L’orthographe n’était pas tout. Par esprit d’imitation et par un préjugé bourgeois qui, malheureusement, descend toujours davantage, l’on s’était accoutumé à délaisser comme «grossiers» les mots les plus grenus du parler provençal. Par suite, les poètes précurseurs des félibres, même ceux en renom, employaient communément, sans aucun sens critique, les formes corrompues, bâtardes, du patois francisé qui court les rues. Ayant donc Roumanille et moi, considéré qu’à tant faire que d’écrire nos vers dans le langage du peuple, il fallait mettre en lumière, il fallait faire valoir l’énergie, la franchise, la richesse d’expression qui la caractérisent, nous convînmes d’écrire la langue purement et telle qu’on la parle dans les milieux affranchis des influences extérieures. C’est ainsi que les Roumains, comme nous le contait le poète Alexandre, lorsqu’ils voulurent relever leur langue nationale, que les classes bourgeoises avaient perdue ou corrompue, allèrent la rechercher dans les campagnes et les montagnes chez les paysans les moins cultivés.

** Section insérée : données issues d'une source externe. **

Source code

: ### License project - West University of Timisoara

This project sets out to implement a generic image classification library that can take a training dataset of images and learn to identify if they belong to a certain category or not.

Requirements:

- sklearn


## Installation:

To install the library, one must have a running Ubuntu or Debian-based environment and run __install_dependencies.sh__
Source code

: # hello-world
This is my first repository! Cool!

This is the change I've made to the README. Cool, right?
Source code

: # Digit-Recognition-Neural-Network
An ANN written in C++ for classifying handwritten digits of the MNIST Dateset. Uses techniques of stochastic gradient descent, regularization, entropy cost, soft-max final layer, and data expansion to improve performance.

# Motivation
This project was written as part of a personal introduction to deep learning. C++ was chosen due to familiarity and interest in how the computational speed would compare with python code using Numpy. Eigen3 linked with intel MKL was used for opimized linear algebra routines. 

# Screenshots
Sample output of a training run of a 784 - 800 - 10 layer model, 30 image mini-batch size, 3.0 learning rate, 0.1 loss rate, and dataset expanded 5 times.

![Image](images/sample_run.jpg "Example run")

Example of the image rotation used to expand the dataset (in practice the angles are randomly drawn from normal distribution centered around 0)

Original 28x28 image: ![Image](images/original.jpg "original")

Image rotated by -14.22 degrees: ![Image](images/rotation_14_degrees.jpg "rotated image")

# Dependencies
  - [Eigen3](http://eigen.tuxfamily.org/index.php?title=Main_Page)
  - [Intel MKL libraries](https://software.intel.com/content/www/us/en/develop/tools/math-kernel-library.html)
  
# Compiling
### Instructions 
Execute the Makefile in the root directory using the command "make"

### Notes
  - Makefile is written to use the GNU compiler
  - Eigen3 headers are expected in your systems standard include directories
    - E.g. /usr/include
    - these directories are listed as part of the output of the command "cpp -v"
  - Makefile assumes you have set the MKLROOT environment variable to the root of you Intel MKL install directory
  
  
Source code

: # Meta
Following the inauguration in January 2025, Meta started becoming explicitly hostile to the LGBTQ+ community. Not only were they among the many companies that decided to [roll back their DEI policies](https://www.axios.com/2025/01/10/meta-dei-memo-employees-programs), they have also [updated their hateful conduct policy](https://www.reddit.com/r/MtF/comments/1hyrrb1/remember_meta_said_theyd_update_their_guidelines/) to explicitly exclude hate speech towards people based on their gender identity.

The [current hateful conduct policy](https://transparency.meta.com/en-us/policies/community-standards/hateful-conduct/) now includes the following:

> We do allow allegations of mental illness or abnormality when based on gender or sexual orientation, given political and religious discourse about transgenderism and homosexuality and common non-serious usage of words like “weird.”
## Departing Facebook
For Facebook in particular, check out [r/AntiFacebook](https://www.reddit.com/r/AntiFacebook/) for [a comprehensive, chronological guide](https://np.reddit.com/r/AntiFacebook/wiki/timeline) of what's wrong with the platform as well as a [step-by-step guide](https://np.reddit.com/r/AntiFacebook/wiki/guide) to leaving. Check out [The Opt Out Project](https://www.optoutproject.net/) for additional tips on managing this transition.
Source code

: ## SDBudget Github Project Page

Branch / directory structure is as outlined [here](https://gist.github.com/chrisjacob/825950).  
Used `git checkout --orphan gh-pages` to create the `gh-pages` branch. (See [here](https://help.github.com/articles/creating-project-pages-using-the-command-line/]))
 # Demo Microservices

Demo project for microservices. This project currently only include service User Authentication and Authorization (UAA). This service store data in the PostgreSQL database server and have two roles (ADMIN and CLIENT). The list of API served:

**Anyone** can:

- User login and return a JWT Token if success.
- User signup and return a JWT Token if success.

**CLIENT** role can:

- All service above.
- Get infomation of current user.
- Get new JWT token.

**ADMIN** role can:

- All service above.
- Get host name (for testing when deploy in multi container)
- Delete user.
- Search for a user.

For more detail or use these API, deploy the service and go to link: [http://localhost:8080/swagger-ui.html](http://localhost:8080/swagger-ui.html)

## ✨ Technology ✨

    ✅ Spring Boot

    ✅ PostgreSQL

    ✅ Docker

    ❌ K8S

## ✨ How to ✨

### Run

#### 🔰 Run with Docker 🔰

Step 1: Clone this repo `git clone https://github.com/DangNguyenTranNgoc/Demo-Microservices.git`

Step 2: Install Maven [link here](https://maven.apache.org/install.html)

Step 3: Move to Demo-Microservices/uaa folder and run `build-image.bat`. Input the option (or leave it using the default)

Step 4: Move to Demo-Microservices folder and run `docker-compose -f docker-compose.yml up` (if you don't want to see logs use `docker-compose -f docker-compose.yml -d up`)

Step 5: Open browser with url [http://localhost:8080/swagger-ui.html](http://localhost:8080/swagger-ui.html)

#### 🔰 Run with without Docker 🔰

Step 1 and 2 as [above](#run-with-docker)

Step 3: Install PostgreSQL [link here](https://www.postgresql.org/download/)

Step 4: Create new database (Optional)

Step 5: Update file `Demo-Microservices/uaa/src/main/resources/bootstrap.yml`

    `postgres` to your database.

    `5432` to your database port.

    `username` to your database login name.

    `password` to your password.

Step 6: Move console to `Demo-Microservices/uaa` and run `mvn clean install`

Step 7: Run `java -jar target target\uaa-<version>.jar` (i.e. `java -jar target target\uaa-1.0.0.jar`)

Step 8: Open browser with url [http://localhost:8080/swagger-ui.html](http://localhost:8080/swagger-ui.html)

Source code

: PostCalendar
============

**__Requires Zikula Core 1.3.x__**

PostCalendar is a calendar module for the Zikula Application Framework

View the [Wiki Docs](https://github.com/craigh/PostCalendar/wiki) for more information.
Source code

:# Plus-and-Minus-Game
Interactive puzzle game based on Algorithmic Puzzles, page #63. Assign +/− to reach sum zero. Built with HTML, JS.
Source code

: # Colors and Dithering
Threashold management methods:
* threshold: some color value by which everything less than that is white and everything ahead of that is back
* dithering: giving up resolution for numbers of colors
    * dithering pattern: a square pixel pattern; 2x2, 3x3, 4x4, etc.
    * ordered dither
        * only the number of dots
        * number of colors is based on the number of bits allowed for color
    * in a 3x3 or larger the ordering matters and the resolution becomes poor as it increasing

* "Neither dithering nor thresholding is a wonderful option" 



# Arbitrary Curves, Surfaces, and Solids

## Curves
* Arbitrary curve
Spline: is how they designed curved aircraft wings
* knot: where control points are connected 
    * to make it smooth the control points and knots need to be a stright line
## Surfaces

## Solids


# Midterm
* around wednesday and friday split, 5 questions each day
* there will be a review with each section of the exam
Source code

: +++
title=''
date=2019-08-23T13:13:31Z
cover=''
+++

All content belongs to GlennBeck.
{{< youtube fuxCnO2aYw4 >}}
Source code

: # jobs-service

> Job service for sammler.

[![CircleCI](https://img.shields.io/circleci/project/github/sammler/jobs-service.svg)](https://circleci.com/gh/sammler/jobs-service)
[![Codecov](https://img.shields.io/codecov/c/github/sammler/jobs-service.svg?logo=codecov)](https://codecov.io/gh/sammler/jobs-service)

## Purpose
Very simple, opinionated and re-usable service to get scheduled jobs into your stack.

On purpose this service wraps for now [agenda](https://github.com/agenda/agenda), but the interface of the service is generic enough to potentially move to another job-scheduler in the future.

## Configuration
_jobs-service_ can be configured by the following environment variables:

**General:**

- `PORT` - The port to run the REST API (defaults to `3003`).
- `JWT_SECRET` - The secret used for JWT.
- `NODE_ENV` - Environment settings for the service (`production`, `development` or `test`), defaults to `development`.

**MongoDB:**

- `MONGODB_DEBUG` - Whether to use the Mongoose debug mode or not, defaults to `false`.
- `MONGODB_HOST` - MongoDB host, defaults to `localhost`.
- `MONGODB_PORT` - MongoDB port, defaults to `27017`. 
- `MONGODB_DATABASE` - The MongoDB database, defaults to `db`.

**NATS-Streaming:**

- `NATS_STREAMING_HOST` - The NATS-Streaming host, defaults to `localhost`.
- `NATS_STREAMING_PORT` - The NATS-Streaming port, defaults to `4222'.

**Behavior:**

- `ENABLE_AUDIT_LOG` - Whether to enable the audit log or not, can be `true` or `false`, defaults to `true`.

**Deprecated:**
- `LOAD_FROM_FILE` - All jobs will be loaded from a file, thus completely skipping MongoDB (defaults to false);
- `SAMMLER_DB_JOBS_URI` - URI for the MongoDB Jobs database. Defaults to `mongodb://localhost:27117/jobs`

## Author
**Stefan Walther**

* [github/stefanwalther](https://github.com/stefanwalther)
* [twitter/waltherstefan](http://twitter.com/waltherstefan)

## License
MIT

Enfin, pour conformer le provençal écrit à la prononciation générale en Provence, on décida de supprimer quelques lettres finales ou étymologiques tombées en désuétude, telles que l’S du pluriel, le T des participes, l’R des infinitifs et le CH de quelques mots, tels que fach, dich, puech, etc.
Mais qu’on n’aille pas croire que ces innovations, bien qu’elles n’eussent de rapport qu’avec un cercle restreint des poètes «patois» comme on disait alors, se fussent introduites dans l’usage commun, sans combat ni résistance. D’Avignon à Marseille, tous ceux qui écrivaient ou rimaillaient dans la langue, contestés dans leur routine ou leur manière d’être, soudain se gendarmèrent contre les réformateurs. Une guerre de brochures et d’articles venimeux, entre les jeunes d’Avignon et nos contradicteurs, dura plus de vingt ans.